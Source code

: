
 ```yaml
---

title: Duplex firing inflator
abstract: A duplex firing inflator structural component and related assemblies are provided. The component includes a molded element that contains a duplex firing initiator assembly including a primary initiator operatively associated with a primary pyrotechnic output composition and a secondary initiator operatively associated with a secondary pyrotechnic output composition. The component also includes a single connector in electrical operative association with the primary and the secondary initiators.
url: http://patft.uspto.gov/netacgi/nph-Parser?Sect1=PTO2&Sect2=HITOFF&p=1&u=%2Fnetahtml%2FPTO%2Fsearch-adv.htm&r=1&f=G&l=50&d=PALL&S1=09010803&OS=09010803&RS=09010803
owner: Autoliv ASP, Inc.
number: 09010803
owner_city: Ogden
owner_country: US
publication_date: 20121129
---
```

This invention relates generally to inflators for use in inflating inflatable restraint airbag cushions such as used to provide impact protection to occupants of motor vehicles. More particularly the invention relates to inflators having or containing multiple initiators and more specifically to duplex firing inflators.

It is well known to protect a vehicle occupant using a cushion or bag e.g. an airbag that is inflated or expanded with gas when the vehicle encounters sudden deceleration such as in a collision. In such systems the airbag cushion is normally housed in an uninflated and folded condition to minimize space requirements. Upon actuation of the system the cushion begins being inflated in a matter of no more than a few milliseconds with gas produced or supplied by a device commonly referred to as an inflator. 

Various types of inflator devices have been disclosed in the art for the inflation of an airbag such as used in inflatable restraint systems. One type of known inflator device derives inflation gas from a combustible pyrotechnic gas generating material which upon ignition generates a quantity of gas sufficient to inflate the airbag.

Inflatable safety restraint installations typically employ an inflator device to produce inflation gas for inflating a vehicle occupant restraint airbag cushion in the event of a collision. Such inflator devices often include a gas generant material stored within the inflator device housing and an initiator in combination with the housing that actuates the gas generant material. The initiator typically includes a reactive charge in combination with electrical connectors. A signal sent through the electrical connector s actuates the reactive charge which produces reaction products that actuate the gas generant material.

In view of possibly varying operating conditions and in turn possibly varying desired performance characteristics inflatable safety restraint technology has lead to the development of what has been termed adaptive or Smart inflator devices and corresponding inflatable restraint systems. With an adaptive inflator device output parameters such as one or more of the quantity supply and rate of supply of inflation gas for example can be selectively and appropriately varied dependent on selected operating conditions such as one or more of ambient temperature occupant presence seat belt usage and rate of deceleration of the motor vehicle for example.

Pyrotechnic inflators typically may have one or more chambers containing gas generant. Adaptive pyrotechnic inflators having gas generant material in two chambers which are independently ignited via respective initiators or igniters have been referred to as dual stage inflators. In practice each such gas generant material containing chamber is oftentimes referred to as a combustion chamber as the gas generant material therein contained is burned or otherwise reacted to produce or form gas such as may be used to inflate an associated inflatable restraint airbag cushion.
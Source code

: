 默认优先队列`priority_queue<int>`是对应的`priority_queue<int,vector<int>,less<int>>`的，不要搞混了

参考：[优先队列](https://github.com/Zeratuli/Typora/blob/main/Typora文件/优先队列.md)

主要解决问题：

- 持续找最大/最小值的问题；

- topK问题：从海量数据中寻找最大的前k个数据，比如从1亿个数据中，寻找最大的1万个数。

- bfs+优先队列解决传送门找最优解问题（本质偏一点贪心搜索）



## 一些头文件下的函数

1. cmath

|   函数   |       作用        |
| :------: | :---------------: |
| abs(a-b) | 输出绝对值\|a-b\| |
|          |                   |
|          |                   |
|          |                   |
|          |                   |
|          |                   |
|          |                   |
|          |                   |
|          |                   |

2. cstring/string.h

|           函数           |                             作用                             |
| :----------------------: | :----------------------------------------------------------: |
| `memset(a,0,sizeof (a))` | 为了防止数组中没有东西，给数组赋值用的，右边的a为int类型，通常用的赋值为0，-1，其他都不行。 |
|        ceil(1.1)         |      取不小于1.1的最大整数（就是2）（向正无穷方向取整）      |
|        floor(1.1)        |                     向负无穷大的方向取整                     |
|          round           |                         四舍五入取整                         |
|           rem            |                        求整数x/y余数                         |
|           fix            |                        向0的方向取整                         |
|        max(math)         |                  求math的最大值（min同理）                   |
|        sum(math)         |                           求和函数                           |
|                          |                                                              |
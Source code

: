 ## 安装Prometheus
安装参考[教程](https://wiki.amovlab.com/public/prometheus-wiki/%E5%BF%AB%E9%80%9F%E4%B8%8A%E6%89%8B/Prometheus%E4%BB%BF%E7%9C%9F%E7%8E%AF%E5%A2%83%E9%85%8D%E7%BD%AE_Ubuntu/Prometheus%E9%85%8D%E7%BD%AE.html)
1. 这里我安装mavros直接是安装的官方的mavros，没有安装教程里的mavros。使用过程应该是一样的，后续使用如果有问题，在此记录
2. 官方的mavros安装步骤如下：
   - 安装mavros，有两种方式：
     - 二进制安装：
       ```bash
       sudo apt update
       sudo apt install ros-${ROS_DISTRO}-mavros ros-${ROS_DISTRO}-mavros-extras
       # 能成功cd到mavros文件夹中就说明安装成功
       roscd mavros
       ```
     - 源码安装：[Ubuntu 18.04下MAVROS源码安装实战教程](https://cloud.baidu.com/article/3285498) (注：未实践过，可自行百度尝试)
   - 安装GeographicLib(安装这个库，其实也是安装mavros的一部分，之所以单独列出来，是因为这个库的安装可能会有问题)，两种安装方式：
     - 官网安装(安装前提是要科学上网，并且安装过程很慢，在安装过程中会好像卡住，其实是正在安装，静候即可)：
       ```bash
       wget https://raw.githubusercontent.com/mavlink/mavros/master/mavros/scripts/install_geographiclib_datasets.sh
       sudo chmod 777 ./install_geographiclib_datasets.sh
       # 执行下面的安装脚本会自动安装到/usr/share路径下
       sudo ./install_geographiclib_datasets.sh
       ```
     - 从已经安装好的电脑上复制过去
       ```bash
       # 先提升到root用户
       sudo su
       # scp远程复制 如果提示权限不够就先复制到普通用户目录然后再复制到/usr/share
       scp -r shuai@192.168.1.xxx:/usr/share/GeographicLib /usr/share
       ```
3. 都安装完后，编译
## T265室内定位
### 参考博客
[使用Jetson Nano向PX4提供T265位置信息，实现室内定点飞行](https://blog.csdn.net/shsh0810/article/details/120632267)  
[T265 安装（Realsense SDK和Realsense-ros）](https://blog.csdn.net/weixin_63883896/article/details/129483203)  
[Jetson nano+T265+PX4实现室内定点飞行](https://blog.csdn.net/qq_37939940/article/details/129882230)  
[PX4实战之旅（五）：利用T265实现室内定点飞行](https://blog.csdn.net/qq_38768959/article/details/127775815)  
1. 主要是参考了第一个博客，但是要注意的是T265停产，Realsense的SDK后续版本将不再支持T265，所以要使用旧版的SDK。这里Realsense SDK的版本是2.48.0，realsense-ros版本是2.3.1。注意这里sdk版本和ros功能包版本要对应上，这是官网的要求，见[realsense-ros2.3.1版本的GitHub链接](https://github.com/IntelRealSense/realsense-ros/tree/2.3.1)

**Exercise objective**
Work out how many lines in the material contain the string "sudo", then write that number and nothing more.

**Answer to this task**
5